Manque de relève: les directeurs d'école sont inquiets

La Presse Canadienne
Devant les banques de candidats au poste quasi-vides, les directeurs d'école crient au manque de relève. En lançant la semaine des directions d'établissement scolaire, l'Association québécoise du personnel de direction des écoles (AQPDE) et l'Association montréalaise des directions d'établissement scolaire (AMDES) espèrent revaloriser la profession que plusieurs semblent dénigrer et méconnaître.
Le président de l'AMDES, Gaétan Neault, s'inquiète d'une diminution d'au moins 25 pour cent à Montréal du nombre d'aspirants au poste de direction. Et ce serait pire en région. «On a même déjà annulé des sessions de concours, faute de candidats», a-t-il souligné.

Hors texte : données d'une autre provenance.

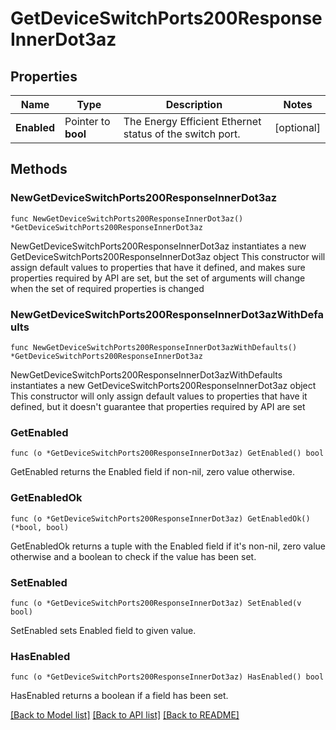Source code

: # GetDeviceSwitchPorts200ResponseInnerDot3az

## Properties

Name | Type | Description | Notes
------------ | ------------- | ------------- | -------------
**Enabled** | Pointer to **bool** | The Energy Efficient Ethernet status of the switch port. | [optional] 

## Methods

### NewGetDeviceSwitchPorts200ResponseInnerDot3az

`func NewGetDeviceSwitchPorts200ResponseInnerDot3az() *GetDeviceSwitchPorts200ResponseInnerDot3az`

NewGetDeviceSwitchPorts200ResponseInnerDot3az instantiates a new GetDeviceSwitchPorts200ResponseInnerDot3az object
This constructor will assign default values to properties that have it defined,
and makes sure properties required by API are set, but the set of arguments
will change when the set of required properties is changed

### NewGetDeviceSwitchPorts200ResponseInnerDot3azWithDefaults

`func NewGetDeviceSwitchPorts200ResponseInnerDot3azWithDefaults() *GetDeviceSwitchPorts200ResponseInnerDot3az`

NewGetDeviceSwitchPorts200ResponseInnerDot3azWithDefaults instantiates a new GetDeviceSwitchPorts200ResponseInnerDot3az object
This constructor will only assign default values to properties that have it defined,
but it doesn't guarantee that properties required by API are set

### GetEnabled

`func (o *GetDeviceSwitchPorts200ResponseInnerDot3az) GetEnabled() bool`

GetEnabled returns the Enabled field if non-nil, zero value otherwise.

### GetEnabledOk

`func (o *GetDeviceSwitchPorts200ResponseInnerDot3az) GetEnabledOk() (*bool, bool)`

GetEnabledOk returns a tuple with the Enabled field if it's non-nil, zero value otherwise
and a boolean to check if the value has been set.

### SetEnabled

`func (o *GetDeviceSwitchPorts200ResponseInnerDot3az) SetEnabled(v bool)`

SetEnabled sets Enabled field to given value.

### HasEnabled

`func (o *GetDeviceSwitchPorts200ResponseInnerDot3az) HasEnabled() bool`

HasEnabled returns a boolean if a field has been set.


[[Back to Model list]](../README.md#documentation-for-models) [[Back to API list]](../README.md#documentation-for-api-endpoints) [[Back to README]](../README.md)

À la Commission scolaire Pointe de l'île (CSPI), alors qu'il y avait environ 130 candidats qui se présentaient aux concours il y a dix ans, ils n'étaient plus que 79 en 2008 et 51 en 2010. Actuellement, la banque de candidats de la CSPI est presque à sec, confirme M. Neault.

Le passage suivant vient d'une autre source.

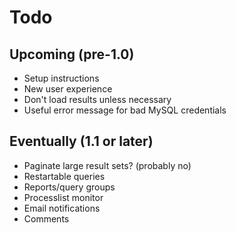 # Todo

## Upcoming (pre-1.0)

* Setup instructions
* New user experience
* Don't load results unless necessary
* Useful error message for bad MySQL credentials

## Eventually (1.1 or later)

* Paginate large result sets? (probably no)
* Restartable queries
* Reports/query groups
* Processlist monitor
* Email notifications
* Comments
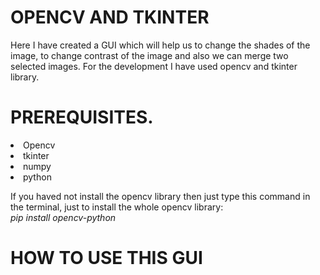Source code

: # OPENCV AND TKINTER
Here I have created a GUI which will help us to change the shades of the image,
to change contrast of the image and also we can merge two selected images.
For the development I have used opencv and tkinter library.

<h1>PREREQUISITES.</h1>
<li>Opencv</li>
<li>tkinter</li>
<li>numpy</li>
<li>python</li>

If you haved not install the opencv library then just type this command in the terminal, just to install the whole opencv library:<br>
<em>pip install opencv-python</em><br>

<h1>HOW TO USE THIS GUI</h1>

Certes, des retraités sont appelés en renfort, mais cela ne dissipe par les craintes sur l'absence de relève. Certains directeurs craignent que les critères d'admissibilité à un poste de direction soient revus à la baisse, pour combler le manque.
En mai 2010, lors de discussions concernant le renouvellement de la convention de travail, le ministère de l'Éducation avait proposé comme solution de permettre la nomination d'une personne qualifiée même si elle n'a pas de brevet d'enseignement, sans consulter les associations.

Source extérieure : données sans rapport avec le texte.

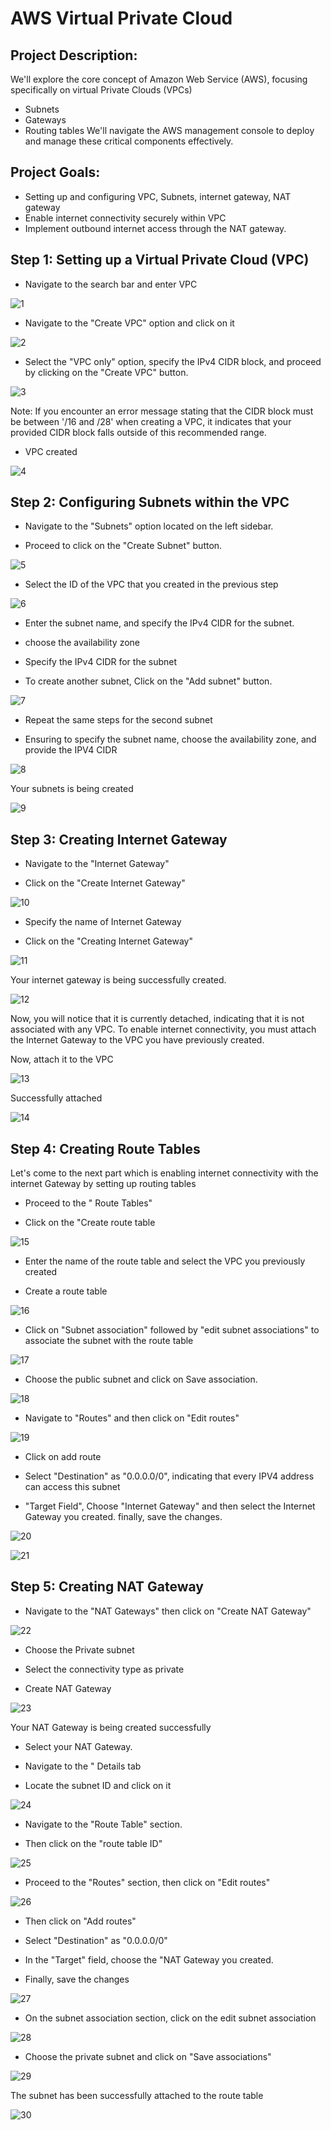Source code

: # AWS Virtual Private Cloud
## Project Description:
We'll explore the core concept of Amazon Web Service (AWS), focusing specifically on virtual Private Clouds (VPCs)
- Subnets 
- Gateways
- Routing tables
We'll navigate the AWS management console to deploy and manage these critical components effectively. 

## Project Goals: 
- Setting up and configuring VPC, Subnets, internet gateway, NAT gateway
- Enable internet connectivity securely within VPC 
- Implement outbound internet access through the NAT gateway.


## Step 1: Setting up a Virtual Private Cloud (VPC)

- Navigate to the search bar and enter VPC

![1](https://github.com/user-attachments/assets/c229124e-a103-4127-98fd-7e1164bc40ad)


- Navigate to the "Create VPC" option and click on it

![2](https://github.com/user-attachments/assets/c0af1e3e-f341-4b25-90a4-68739597b99b)

- Select the "VPC only" option, specify the IPv4 CIDR block, and proceed by clicking on the "Create VPC" button.

![3](https://github.com/user-attachments/assets/5e394072-87bc-4346-bda7-8a32d8d9e4f1)


Note: If you encounter an error message stating that the CIDR block must be between '/16 and /28' when creating a VPC, it indicates that your provided CIDR block falls outside of this recommended range.

- VPC created
  
![4](https://github.com/user-attachments/assets/09d7baa5-8604-4a38-ac25-5a78bfa29f9c)

## Step 2: Configuring Subnets within the VPC

- Navigate to the "Subnets" option located on the left sidebar.

- Proceed to click on the "Create Subnet" button.

![5](https://github.com/user-attachments/assets/6f7edd8e-7602-43d5-81f7-b75f61696c7c)

- Select the ID of the VPC that you created in the previous step

![6](https://github.com/user-attachments/assets/8bffdae4-a38e-4c82-a287-9e47d46b5a1a)

- Enter the subnet name, and specify the IPv4 CIDR for the subnet.

- choose the availability zone

- Specify the IPv4 CIDR for the subnet 

- To create another subnet, Click on the "Add subnet" button.

![7](https://github.com/user-attachments/assets/514008a7-4b9a-488b-9f32-0cc3ef57520d)

- Repeat the same steps for the second subnet

- Ensuring to specify the subnet name, choose the availability zone, and provide the IPV4 CIDR

![8](https://github.com/user-attachments/assets/a8868aa3-92fc-4d57-a7e1-197bdb22a242)

Your subnets is being created

![9](https://github.com/user-attachments/assets/cd1b3c1d-e18a-4913-a5fb-74b5d2899ddb)

## Step 3: Creating Internet Gateway

- Navigate to the "Internet Gateway"

- Click on the "Create Internet Gateway"

![10](https://github.com/user-attachments/assets/4f56a5f8-dc32-48ae-a2e8-e8ef2a022c41)

- Specify the name of Internet Gateway

- Click on the "Creating Internet Gateway"

![11](https://github.com/user-attachments/assets/06f39827-9ec4-40dc-b7d1-5463a4ae2a41)

Your internet gateway is being successfully created.

![12](https://github.com/user-attachments/assets/fe639577-73ed-436c-a05e-0714cb42ea00)

Now, you will notice that it is currently detached, indicating that it is not associated with any VPC. To enable internet connectivity, you must attach the Internet Gateway to the VPC you have previously created.

Now, attach it to the VPC

![13](https://github.com/user-attachments/assets/75efa73d-b1ba-4d47-9fbe-a4031a6c8fe4)


Successfully attached 

![14](https://github.com/user-attachments/assets/0f039d05-1007-49ba-a9cd-077483b62e21)

## Step 4: Creating Route Tables

Let's come to the next part which is enabling internet connectivity with the internet Gateway by setting up routing tables

- Proceed to the " Route Tables"

- Click on the "Create route table

![15](https://github.com/user-attachments/assets/b7da125b-8cc2-4def-92f6-52bd22af5683)

- Enter the name of the route table and select the VPC you previously created 

- Create a route table

![16](https://github.com/user-attachments/assets/676770cc-2fe9-43e8-bdde-9ea9a7170978)


- Click on "Subnet association" followed by "edit subnet associations" to associate the subnet with the route table

![17](https://github.com/user-attachments/assets/3a4aa8c6-f65d-4ab3-bfb6-3853886db84c)

- Choose the public subnet and click on Save association.

![18](https://github.com/user-attachments/assets/f79d5620-b939-4487-be5e-795a8c9915ba)


- Navigate to "Routes" and then click on "Edit routes" 

![19](https://github.com/user-attachments/assets/1ff9c88f-ad70-40a0-b944-6dd6a3998777)

- Click on add route 

- Select "Destination" as "0.0.0.0/0", indicating that every IPV4 address can access this subnet

- "Target Field", Choose "Internet Gateway" and then select the Internet Gateway you created. finally, save the changes.

![20](https://github.com/user-attachments/assets/9016e503-19b8-4033-88fd-3df80ff4e3bc)


![21](https://github.com/user-attachments/assets/29dcde60-e1fe-4779-8769-25faeb7b1c8f)


## Step 5: Creating NAT Gateway

- Navigate to the "NAT Gateways" then click on "Create NAT Gateway"

![22](https://github.com/user-attachments/assets/289b21d7-6362-4f95-9f9b-67f0310fef90)

- Choose the Private subnet 

- Select the connectivity type as private

- Create NAT Gateway

![23](https://github.com/user-attachments/assets/9e18f309-5d32-4f48-8583-f908d9cd9e77)

Your NAT Gateway is being created successfully 

- Select your NAT Gateway.

- Navigate to the " Details tab

- Locate the subnet ID and click on it

![24](https://github.com/user-attachments/assets/1a500a83-f7f5-4137-b027-15784ec0ece2)

- Navigate to the "Route Table" section. 

- Then click on the "route table ID"

![25](https://github.com/user-attachments/assets/4c5197e6-d668-4d8d-b9a6-aa15f41885f0)

- Proceed to the "Routes" section, then click on "Edit routes"

![26](https://github.com/user-attachments/assets/1b76432b-16ed-466b-ae13-8fe2a63b7822)

- Then click on "Add routes"

- Select "Destination" as "0.0.0.0/0" 

- In the  "Target" field, choose the "NAT Gateway you created.

- Finally, save the changes 

![27](https://github.com/user-attachments/assets/89c9adf5-ca0a-4eff-97b7-0b33dc3ce611)

- On the subnet association section,  click on the edit subnet association

![28](https://github.com/user-attachments/assets/3483598a-4f5c-4234-9960-bf1a32625f34)

- Choose the private subnet and click on "Save associations" 

![29](https://github.com/user-attachments/assets/305f9d3a-c028-40bb-a667-65ba5576d4b9)

The subnet has been successfully attached to the route table 

![30](https://github.com/user-attachments/assets/5b4f5347-e286-4eb0-a008-da866a19a843)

«Ça veut dire que si on a un problème à combler un poste, on va pouvoir aller chercher quelqu'un qui sort des HEC. Ce n'est pas que ce n'est pas une bonne formation, mais on parle ici avant tout de la gestion pédagogique d'un système. Ça prend des gens qui ont ce genre d'expérience», a expliqué M. Neault. Cette proposition n'a finalement pas été retenue.
M. Neault admet que les enseignants ont une perception plutôt négative de la profession, qu'elle voit comme une tâche de gestionnaire bureaucrate. «C'est en partie vrai mais des fois c'est exagéré. On ne voit pas que c'est aussi une tâche valorisante», a-t-il insisté.
L'autre aspect qui peut en décourager plusieurs: le salaire, qui ne se démarque pas tellement de celui de l'enseignant. En 2001, l'écart maximal entre le salaire d'un enseignant et celui d'un directeur adjoint entrant en fonction était d'environ 13 000 $. Dix ans plus tard, il n'atteint pas 8000 $.
L'AMDES et l'AQPDE ont également annoncé lundi qu'ils allaient demander au psychologue-consultant, Jacques L. Charuest, de mener une enquête sur la profession, soit le suivi de celle qu'il avait déjà mené en 2001 pour le compte de la Fédération des commissions scolaires du Québec. «On veut partir des 24 recommandations de ce rapport et regarder ce qui a été mis en application et ce qui est demeuré pareil. Mais on soupçonne que la situation n'a pas changé et qu'elle s'est détérioriée», a dit M. Neault en précisant attendre les conclusions de cette enquête pour mai.